Marie Stopes

Activist / Scientist / Writer
Date Of Birth:
15 October 1880
Date Of Death:
2 October 1958
Place Of Birth:
Edinburgh, Scotland
Best Known As:
The UK birth control pioneer who wrote 'Married Love'
Marie Stopes was a palaeobotanist who became the United Kingdom's greatest advocate for birth control after the 1918 publication of her book Married Love. Trained in biology and geology, she had her doctorate by the time she was 24 years old, when she became Manchester University's first female lecturer in science. She studied and did field work in Japan and Canada, but after the annulment of her first marriage, she set out to educate women on sex in marriage.

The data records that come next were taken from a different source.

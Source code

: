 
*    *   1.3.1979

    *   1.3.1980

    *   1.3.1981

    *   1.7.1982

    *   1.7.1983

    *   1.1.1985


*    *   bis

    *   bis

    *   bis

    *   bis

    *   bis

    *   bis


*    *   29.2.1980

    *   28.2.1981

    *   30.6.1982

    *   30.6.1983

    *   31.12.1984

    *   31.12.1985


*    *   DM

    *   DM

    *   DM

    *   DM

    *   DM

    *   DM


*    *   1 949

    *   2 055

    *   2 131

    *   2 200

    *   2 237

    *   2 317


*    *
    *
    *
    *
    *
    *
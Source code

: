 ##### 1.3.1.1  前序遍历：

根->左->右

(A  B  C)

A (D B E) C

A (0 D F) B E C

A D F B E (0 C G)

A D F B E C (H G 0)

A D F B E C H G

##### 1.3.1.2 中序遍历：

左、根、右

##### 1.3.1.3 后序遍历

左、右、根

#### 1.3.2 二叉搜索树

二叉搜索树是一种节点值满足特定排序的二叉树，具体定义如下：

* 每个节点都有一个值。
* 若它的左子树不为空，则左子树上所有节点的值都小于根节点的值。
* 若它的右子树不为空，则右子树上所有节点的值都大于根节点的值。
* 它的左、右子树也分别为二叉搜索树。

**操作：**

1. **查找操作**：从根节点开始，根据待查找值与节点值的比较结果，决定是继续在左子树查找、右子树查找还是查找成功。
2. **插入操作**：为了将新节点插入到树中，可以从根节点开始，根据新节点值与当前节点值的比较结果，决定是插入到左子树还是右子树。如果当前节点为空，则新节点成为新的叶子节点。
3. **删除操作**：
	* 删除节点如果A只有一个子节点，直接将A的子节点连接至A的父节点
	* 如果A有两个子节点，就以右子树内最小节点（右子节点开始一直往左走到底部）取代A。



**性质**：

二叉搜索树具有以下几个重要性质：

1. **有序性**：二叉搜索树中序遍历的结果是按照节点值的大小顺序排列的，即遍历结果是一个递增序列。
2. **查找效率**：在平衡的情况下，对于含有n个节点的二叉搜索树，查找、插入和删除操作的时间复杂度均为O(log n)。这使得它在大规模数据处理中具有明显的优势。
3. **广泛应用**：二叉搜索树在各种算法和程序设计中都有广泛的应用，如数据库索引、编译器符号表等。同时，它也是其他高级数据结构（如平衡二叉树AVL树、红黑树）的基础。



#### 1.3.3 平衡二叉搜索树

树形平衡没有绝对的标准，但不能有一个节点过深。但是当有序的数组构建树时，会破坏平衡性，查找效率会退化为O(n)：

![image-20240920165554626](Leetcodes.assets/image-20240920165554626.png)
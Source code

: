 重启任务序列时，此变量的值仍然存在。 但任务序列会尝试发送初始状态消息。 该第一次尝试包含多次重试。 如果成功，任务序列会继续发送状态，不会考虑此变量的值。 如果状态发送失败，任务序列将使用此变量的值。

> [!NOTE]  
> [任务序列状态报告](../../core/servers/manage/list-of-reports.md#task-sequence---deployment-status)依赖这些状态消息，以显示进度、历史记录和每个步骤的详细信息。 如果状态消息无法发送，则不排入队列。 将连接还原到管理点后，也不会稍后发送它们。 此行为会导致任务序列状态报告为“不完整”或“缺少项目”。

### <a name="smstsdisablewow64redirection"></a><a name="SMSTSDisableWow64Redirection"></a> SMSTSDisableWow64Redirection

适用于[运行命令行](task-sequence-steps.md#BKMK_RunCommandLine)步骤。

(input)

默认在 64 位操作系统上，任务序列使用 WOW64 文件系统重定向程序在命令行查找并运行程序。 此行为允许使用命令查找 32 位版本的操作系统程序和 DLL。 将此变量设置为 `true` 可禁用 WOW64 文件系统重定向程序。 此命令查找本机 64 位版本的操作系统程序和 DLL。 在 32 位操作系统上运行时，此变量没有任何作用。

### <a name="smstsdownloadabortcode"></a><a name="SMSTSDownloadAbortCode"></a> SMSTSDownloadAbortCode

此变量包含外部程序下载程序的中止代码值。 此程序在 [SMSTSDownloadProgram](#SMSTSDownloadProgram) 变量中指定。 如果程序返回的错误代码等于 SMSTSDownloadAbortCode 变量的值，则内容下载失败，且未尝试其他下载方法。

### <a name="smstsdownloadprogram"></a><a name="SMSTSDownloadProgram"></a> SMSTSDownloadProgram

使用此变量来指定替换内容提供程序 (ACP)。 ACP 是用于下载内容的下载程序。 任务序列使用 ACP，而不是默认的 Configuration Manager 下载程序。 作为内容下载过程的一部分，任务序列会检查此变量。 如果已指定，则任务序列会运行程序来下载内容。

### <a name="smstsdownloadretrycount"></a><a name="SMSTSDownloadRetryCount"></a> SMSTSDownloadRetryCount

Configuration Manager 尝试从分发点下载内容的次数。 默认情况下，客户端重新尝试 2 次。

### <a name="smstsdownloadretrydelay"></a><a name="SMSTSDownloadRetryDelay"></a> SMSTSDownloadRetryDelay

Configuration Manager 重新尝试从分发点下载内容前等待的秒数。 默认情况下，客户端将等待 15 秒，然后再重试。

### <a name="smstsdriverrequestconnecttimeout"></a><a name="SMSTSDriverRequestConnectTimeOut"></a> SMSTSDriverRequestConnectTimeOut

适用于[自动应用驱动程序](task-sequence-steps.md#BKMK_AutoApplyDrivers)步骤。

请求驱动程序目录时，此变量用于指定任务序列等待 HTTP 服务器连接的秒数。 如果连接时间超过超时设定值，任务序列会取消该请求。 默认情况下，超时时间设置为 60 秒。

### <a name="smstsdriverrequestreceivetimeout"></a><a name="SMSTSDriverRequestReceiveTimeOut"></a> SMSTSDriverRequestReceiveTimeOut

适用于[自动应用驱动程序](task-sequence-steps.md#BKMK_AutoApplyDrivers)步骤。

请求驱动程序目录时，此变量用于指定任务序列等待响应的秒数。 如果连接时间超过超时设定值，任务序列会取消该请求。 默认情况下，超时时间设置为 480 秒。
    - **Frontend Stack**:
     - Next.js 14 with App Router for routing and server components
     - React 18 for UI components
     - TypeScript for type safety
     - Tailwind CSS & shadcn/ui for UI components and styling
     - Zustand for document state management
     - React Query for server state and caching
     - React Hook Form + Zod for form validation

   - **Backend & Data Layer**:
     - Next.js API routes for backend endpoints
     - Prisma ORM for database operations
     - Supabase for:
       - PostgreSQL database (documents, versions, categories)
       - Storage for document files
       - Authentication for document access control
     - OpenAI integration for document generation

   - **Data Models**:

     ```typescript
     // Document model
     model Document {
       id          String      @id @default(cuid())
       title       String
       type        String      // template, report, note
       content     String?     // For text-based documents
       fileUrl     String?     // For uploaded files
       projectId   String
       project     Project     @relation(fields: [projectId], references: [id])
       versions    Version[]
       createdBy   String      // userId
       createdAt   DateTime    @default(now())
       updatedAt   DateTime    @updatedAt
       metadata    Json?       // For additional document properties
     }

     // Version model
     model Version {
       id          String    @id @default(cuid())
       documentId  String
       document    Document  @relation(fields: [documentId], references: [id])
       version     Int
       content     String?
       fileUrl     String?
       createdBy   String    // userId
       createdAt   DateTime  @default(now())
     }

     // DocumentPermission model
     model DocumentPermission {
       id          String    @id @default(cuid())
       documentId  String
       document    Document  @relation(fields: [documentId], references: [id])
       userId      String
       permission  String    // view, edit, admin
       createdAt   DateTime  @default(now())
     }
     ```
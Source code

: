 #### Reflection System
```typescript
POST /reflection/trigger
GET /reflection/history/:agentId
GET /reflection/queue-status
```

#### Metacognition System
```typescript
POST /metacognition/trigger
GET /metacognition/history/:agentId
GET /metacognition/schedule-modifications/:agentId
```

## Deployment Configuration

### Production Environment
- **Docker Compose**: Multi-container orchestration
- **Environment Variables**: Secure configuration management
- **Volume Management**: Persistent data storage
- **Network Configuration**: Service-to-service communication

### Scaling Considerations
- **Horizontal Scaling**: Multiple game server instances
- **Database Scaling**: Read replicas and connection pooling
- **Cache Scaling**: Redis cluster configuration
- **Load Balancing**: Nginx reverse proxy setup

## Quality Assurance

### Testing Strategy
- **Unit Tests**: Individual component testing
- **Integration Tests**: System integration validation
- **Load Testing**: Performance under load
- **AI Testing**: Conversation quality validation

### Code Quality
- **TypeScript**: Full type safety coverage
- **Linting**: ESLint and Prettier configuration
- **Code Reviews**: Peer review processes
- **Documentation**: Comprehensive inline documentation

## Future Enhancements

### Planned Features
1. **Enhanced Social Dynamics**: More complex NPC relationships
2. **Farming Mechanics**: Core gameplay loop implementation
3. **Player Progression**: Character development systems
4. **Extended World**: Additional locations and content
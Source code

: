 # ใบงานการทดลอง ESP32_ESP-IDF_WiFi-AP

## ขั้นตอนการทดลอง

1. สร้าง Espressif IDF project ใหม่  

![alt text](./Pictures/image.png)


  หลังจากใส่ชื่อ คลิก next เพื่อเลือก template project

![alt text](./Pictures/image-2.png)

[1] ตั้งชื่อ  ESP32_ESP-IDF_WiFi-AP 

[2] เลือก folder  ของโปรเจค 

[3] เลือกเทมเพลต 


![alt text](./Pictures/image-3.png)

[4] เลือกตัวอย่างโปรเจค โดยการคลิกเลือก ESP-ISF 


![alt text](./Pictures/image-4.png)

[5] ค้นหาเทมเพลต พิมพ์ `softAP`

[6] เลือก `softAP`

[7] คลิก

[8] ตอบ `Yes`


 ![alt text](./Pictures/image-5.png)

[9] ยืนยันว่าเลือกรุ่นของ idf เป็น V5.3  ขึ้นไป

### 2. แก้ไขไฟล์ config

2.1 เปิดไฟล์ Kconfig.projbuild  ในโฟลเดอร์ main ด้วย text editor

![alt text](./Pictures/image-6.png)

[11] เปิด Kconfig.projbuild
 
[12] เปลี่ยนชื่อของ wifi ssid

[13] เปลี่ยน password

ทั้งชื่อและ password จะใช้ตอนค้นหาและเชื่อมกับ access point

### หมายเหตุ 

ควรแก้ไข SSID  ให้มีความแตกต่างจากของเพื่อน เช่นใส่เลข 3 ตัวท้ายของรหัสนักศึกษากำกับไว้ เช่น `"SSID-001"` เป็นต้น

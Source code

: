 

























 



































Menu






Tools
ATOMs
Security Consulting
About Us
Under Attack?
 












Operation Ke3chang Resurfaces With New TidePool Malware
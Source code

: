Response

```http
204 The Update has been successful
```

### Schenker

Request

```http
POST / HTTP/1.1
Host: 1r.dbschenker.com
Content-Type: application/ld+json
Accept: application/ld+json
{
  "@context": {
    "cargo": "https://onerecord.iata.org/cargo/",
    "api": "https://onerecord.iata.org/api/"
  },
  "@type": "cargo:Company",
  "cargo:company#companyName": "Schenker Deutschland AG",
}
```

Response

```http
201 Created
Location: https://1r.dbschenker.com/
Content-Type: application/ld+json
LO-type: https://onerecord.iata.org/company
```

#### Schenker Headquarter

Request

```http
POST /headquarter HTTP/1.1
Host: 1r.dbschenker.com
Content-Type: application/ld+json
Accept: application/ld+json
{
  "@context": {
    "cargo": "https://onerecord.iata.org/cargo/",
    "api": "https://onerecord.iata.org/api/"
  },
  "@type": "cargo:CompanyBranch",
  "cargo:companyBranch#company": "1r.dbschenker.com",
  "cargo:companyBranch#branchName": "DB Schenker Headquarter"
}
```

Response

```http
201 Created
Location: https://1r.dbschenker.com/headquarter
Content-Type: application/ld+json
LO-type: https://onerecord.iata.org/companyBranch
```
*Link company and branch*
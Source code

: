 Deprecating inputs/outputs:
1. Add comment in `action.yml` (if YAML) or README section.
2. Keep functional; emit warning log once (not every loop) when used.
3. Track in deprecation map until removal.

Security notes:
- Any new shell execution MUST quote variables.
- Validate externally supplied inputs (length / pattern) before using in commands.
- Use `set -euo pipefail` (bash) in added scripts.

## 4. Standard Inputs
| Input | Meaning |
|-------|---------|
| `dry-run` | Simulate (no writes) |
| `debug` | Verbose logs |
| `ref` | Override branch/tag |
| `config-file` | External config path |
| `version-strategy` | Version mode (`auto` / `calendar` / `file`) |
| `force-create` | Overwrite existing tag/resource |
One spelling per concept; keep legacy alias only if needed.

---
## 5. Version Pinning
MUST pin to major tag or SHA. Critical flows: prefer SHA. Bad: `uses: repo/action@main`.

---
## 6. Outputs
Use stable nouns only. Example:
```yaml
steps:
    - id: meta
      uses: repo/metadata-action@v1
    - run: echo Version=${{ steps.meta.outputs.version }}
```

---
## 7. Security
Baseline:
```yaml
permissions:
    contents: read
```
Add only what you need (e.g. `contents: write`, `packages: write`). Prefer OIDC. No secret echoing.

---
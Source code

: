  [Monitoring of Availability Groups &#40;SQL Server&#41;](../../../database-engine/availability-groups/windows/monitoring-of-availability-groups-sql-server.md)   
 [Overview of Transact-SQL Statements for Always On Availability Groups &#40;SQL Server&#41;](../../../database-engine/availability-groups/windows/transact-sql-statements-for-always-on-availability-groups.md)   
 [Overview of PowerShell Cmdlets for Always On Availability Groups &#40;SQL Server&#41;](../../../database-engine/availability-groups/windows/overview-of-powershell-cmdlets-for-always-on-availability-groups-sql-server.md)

The book Married Love was a controversial bestseller (banned in the United States); she followed it with Wise Parenthood that same year. She and her second husband opened a clinic in London in 1921 to provide birth control and health care -- but not abortions -- to married women. After 1935, Stopes stopped publishing scientific articles and focused on her fame as an author and advocate for birth control. Although lauded as a pioneer in that field, Stopes was also known to be a crazed fan of eugenics, in favor of sterilizing "inferior" members of society. Marie Stopes International was founded nearly 20 years after her death and provides contraception and abortion services around the world.